自分で決めたことだから、自分に責任がかへつてくる。
周囲になんと思はれるかわからない。
すべきことを為してゐれば少なくとも世間様には云ひ訳がたつ。
さういふことなのだらう。
なんでそんなに世間を気にしなければならないのか。
それは、常軌を逸するほどにすべきことができてゐないからだ。
と、このあたりで堂々巡りになつてしまふ。
もうひとつ、したいことをするのを妨げてゐるものがある。
「自分の好きなことなんてくだらない」
「好きなことにかまけるなんていけないことだ」
さう思つてしまふからだ。
なぜ自分の好きなことはくだらないのか。
さて、なあ。
おそらくこどものころからさう云はれてゐたからだらうなあ。
親にとつて、やつがれの好きなものはいつでもくだらなかつた。
親の喜ぶやうなものごとを好きになれなかつた。
親と暮らしてゐたころ「どこに行くの」と訊かれて「芝居に行く」と答へられなかつたことがある。
「またそんなくだらないものに行つて」と云はれるにきまつてゐるからだ。
自分の好きなことはくだらない。
さうしたことに夢中になるのはバカげたことだ。
長いことさう思つてきたし、いまでもうつかりするとさう思つてゐることがある。
自分の好きなことを貶めたり夢中になることを禁じたりしてゐると、他人に対してもおなじやうな気持を抱いてしまることになる。
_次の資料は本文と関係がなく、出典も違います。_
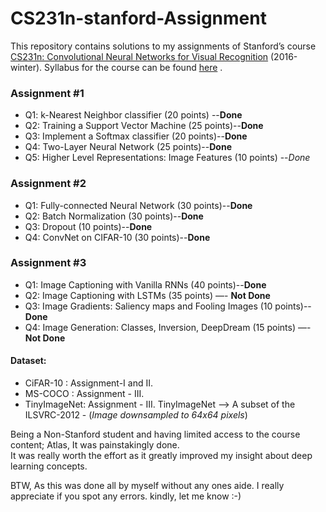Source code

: # CS231n-stanford-Assignment


This repository contains solutions to my assignments of Stanford’s course [CS231n: Convolutional Neural Networks for Visual Recognition](http://cs231n.stanford.edu) (2016-winter).
Syllabus for the course can be found [here](http://cs231n.stanford.edu/2016/syllabus.html) . 

   ### Assignment #1 
  - Q1: k-Nearest Neighbor classifier (20 points) --**Done**
  - Q2: Training a Support Vector Machine (25 points)--**Done**
  - Q3: Implement a Softmax classifier (20 points)--**Done**
  - Q4: Two-Layer Neural Network (25 points)--**Done**
  - Q5: Higher Level Representations: Image Features (10 points) --*Done*
   ### Assignment #2 
  - Q1: Fully-connected Neural Network (30 points)--**Done**
  - Q2: Batch Normalization (30 points)--**Done**
  - Q3: Dropout (10 points)--**Done**
  - Q4: ConvNet on CIFAR-10 (30 points)--**Done**
   ### Assignment #3
  - Q1: Image Captioning with Vanilla RNNs (40 points)--**Done** 
  - Q2: Image Captioning with LSTMs (35 points) —- **Not Done**
  - Q3: Image Gradients: Saliency maps and Fooling Images (10 points)--**Done**
  - Q4: Image Generation: Classes, Inversion, DeepDream (15 points) —- **Not Done**
  
####  Dataset:
  - CiFAR-10 : Assignment-I and II.
  - MS-COCO  : Assignment - III.
  - TinyImageNet: Assignment - III.
	    TinyImageNet --> A subset of the ILSVRC-2012 - (*Image downsampled to 64x64 pixels*)

Being a Non-Stanford student and having limited access to the course content; Atlas, It was painstakingly done.   
  It was really worth the effort as it greatly improved my insight about deep learning concepts. 

BTW, As this was done all by myself without any ones aide. I really appreciate if you spot any errors. kindly, let me know :-)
他人の好きなことをくだらないと思つたりバカげてゐると決めつけたりしてしまふ。
そのことに気付いてから、自分の好きなものごとやさうしたものごとを好きな自分を「つまらない」とか「くだらない」とか思はないやうにしてきた。
少なくとも思はないやうにしやうと努めてはゐる。
しかし長年染みついた習ひ性は思ひのほかしぶといのである。